Data section: Begin

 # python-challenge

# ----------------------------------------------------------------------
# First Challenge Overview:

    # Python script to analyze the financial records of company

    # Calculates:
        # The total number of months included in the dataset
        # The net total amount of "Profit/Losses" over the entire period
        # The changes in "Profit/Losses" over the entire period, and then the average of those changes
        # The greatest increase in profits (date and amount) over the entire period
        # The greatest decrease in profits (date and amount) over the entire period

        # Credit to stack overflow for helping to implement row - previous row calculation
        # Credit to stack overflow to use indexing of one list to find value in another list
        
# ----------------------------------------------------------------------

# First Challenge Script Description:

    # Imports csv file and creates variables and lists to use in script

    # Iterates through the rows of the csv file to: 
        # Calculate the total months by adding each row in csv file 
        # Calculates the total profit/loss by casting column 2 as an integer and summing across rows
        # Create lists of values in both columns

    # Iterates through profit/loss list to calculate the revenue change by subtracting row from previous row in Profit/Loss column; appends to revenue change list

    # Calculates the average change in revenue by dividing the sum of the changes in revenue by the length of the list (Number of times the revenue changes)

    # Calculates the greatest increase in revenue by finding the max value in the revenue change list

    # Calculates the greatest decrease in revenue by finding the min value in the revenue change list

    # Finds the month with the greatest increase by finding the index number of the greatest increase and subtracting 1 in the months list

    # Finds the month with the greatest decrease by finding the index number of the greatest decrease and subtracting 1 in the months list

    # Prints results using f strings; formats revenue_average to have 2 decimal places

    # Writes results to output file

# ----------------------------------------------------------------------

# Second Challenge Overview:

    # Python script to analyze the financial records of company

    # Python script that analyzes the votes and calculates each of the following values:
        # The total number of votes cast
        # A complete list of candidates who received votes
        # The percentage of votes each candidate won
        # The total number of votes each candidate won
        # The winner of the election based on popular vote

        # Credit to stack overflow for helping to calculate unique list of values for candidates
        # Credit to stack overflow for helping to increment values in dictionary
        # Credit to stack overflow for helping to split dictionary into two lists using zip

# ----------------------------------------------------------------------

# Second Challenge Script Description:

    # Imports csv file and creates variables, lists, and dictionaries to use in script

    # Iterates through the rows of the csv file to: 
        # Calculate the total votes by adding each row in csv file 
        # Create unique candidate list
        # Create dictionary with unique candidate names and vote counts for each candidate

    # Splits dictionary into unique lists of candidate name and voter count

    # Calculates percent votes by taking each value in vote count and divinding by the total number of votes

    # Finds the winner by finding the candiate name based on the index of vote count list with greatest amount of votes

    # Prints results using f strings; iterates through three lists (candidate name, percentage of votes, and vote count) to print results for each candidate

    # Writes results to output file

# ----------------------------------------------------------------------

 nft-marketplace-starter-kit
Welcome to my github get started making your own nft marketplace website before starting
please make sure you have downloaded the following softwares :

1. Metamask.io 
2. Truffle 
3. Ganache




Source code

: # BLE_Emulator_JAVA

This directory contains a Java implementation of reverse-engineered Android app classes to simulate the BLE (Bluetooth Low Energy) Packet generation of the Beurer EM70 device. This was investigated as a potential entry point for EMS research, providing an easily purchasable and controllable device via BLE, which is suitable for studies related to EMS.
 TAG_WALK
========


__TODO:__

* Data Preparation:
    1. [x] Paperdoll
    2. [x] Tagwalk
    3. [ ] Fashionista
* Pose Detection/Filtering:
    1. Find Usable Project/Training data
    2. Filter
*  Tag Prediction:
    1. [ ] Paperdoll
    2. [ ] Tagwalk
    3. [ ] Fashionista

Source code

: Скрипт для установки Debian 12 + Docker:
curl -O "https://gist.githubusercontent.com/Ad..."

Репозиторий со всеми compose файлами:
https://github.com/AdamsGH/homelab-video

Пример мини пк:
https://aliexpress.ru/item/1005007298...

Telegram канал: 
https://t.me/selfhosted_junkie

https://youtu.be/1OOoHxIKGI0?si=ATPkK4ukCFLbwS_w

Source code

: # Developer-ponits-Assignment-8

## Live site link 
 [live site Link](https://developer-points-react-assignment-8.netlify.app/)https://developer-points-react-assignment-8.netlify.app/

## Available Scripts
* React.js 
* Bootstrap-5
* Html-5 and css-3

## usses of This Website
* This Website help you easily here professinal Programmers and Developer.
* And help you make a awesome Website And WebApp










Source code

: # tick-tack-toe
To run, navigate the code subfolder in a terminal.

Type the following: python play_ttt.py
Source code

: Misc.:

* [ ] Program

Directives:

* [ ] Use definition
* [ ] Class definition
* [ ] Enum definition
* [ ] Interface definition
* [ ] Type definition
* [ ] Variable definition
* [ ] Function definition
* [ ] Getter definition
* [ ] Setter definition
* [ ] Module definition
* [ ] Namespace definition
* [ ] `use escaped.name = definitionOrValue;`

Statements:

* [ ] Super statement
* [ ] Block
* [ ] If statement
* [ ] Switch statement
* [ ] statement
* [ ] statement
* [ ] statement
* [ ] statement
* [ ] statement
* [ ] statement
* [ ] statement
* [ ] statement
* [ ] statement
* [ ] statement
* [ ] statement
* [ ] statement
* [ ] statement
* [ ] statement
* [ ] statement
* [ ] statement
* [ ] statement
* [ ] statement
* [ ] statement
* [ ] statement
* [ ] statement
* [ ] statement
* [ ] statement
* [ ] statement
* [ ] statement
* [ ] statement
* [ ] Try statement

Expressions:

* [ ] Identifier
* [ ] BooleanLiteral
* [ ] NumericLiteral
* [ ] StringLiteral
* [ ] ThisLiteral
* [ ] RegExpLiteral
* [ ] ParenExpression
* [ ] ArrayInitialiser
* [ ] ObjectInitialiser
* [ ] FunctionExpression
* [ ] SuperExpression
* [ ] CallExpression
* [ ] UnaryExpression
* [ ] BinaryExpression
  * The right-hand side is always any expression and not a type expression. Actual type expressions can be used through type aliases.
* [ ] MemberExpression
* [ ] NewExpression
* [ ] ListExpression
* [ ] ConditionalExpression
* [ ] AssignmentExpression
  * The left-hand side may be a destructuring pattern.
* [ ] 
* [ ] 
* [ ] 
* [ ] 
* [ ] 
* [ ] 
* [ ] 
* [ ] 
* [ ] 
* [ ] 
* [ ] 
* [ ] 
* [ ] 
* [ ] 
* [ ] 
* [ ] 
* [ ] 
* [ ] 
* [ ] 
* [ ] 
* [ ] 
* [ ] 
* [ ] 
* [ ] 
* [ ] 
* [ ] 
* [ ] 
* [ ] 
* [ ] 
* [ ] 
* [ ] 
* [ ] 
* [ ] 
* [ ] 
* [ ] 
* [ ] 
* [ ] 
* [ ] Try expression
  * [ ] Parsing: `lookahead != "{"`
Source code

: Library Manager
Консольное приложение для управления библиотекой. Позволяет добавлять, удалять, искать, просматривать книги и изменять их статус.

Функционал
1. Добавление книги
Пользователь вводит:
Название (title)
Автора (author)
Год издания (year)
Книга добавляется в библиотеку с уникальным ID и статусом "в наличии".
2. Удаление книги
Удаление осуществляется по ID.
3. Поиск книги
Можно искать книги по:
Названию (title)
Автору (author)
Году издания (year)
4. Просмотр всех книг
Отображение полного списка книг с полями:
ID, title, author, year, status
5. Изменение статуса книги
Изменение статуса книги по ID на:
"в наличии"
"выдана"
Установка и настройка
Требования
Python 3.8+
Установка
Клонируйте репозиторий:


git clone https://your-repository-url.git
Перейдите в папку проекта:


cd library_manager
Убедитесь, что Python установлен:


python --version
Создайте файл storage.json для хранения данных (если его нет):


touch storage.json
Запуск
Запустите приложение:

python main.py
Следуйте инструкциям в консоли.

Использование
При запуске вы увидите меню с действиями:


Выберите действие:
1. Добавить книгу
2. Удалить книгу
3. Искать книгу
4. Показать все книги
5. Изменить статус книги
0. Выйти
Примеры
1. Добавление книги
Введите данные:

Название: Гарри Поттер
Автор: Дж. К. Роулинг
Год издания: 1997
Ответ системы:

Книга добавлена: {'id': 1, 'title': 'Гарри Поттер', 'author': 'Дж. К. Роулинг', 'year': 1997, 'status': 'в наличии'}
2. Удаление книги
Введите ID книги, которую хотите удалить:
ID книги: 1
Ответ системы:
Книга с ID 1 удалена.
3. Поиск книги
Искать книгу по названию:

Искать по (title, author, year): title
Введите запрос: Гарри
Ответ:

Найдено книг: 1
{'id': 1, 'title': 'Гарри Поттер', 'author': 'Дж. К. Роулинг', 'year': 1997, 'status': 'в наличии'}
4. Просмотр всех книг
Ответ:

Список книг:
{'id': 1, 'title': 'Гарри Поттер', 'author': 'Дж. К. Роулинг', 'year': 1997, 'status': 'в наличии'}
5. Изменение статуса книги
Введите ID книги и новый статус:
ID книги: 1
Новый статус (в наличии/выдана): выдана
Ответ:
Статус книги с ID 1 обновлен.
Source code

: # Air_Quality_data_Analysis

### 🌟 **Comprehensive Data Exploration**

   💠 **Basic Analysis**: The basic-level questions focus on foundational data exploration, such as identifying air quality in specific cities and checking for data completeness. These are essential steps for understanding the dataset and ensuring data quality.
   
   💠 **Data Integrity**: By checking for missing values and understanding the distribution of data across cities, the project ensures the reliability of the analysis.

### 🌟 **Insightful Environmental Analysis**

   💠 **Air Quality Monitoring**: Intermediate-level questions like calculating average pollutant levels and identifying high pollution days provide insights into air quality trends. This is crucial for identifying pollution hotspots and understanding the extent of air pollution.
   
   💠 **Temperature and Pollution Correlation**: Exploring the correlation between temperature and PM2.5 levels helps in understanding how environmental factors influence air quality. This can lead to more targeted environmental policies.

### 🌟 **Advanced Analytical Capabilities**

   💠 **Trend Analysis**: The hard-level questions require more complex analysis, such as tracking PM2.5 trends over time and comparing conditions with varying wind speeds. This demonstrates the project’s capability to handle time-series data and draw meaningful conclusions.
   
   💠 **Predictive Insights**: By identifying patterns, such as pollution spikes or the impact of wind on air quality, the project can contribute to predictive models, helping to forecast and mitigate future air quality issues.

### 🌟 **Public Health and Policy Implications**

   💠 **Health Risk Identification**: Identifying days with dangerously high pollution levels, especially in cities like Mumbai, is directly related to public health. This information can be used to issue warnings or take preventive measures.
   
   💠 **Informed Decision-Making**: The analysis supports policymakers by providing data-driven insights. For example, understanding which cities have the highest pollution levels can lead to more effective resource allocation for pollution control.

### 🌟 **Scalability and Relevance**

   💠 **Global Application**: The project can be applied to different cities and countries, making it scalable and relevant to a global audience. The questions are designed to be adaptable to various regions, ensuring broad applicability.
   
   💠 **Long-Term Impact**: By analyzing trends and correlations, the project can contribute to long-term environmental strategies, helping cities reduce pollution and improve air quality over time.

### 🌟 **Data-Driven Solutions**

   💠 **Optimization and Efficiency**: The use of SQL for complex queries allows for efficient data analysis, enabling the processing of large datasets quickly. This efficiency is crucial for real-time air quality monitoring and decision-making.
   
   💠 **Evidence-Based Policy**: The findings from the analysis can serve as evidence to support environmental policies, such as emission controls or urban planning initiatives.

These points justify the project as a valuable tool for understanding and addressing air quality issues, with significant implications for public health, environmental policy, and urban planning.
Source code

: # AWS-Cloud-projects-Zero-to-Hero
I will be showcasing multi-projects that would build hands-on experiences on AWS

Data section: End

**What you will do:** Across all of the records above, how many lines include the string "changes"? Answer with one number only.

**Response area:** 2